24. Piąteczek i sobota w HK
- Magda
- 23 wrz 2016
- 2 minut(y) czytania

Nie ma opieprzania się, zwiedzamy Hong Kong! Żeby mieć pełne doświadczenie z życia w szalonym mieście z samego rana poszliśmy podglądać najbardziej szaloną dzielnicę Hong Kongu – Mong Kok. To co urzeka najbardziej to ogarniający nas z każdej strony tłum. Spójrz w górę - budynki zaklejone reklamami wszystkiego co istnieje z każdej możliwej strony. I patrz przed siebie - alejki dla przechodniów z małymi sklepikami, które wystawiają towar TUŻ przed Twoje oczy - świeżutkie mięso czy rybka wiszą sobie na haku dosłownie na wyciągnięcie ręki – uważaj, bo tłum może Cię na nie zepchnąć! Pocztówek jednak nie miał nikt i nigdzie. Nikt też nie wiedział, dlaczego.



Po zmianie planu na zwiedzanie miasta po raz setny ruszyliśmy na Wielkiego Buddę. Dla leniwych na górę wjeżdża się gondolą, dla ambitniejszych wchodzi się górskim szlakiem. Dumę schowaliśmy do kieszeni i już po chwili cieszyliśmy się widokami z góry – kolejka jechała w sumie prawie 30 min w jedna stronę. Budda okazał się faktycznie spory – posąg ma 34m, czyli około 10 pięter. Co lepsze, do środka posągu można wejść od przysłowiowej d**y strony wychodząc głową!








Wieczór spędziliśmy relaksując się na dachu jednego z budynków uniwersytetu Tomka – Chinese University of Hong Kong dochodząc do wniosku, że miasteczka uniwersyteckie w Azji są wszystkie takie same :)
W sobotę czekał nas trekking – około 10km szklakiem zwanym Dragon’s Back – jeden z najbardziej malowniczych spacerków w moim życiu. Po wspięciu się na tytułowy grzbiet smoka ogląda się panoramę słonecznego miasta ze ślicznym wybrzeżem. Dla strudzonych marszem – nagroda – kąpiel na plaży, która kończy cały spacer!


Czas na obiad – czas odwiedzić najbardziej legendarną jadłodajnię miasta – Pana Wonga. Jeżeli to, że można tam zjeść w HK posiłek all-you-can eat za 30zł, Was nie przekonuje dodam, że piwo jest w cenie J Miejsce ma szemraną sławę z różnych powodów, co sprawia, że czasem policja zamyka go na jakiś czas. My mieliśmy farta, bar działał jak co dzień!
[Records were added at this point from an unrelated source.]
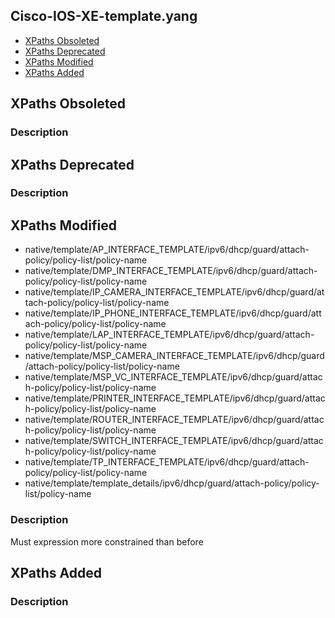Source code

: ## Cisco-IOS-XE-template.yang


- [XPaths Obsoleted](#xpaths-obsoleted)
- [XPaths Deprecated](#xpaths-deprecated)
- [XPaths Modified](#xpaths-modified)
- [XPaths Added](#xpaths-added)

## XPaths Obsoleted

### Description

## XPaths Deprecated

### Description

## XPaths Modified

- native/template/AP_INTERFACE_TEMPLATE/ipv6/dhcp/guard/attach-policy/policy-list/policy-name
- native/template/DMP_INTERFACE_TEMPLATE/ipv6/dhcp/guard/attach-policy/policy-list/policy-name
- native/template/IP_CAMERA_INTERFACE_TEMPLATE/ipv6/dhcp/guard/attach-policy/policy-list/policy-name
- native/template/IP_PHONE_INTERFACE_TEMPLATE/ipv6/dhcp/guard/attach-policy/policy-list/policy-name
- native/template/LAP_INTERFACE_TEMPLATE/ipv6/dhcp/guard/attach-policy/policy-list/policy-name
- native/template/MSP_CAMERA_INTERFACE_TEMPLATE/ipv6/dhcp/guard/attach-policy/policy-list/policy-name
- native/template/MSP_VC_INTERFACE_TEMPLATE/ipv6/dhcp/guard/attach-policy/policy-list/policy-name
- native/template/PRINTER_INTERFACE_TEMPLATE/ipv6/dhcp/guard/attach-policy/policy-list/policy-name
- native/template/ROUTER_INTERFACE_TEMPLATE/ipv6/dhcp/guard/attach-policy/policy-list/policy-name
- native/template/SWITCH_INTERFACE_TEMPLATE/ipv6/dhcp/guard/attach-policy/policy-list/policy-name
- native/template/TP_INTERFACE_TEMPLATE/ipv6/dhcp/guard/attach-policy/policy-list/policy-name
- native/template/template_details/ipv6/dhcp/guard/attach-policy/policy-list/policy-name

### Description

Must expression more constrained than before

## XPaths Added

### Description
Na koniec tego dnia czekała mnie jeszcze tylko batalia z tłumem pieszych na ulicach Hong Kongu. Paradoksalnie, zawsze mają inne tempo niż Ty. Tym razem mi się spieszyło. Niestety tylko mi. Szczęśliwy naród maszerował, jak gdyby nigdy nic oglądając sklepiki i przemieszczając się tempem żółwia gapiąc się na wszystko wokół. Ruch był obustronny, przecie do prawostronnych Chin jedzie się metrem pół godzinki, kieruneczki się mieszają… W końcu postawiłam na łokcie i ruszyłam prosto do hotelu – za godzinę jadę do kasyna w Macau!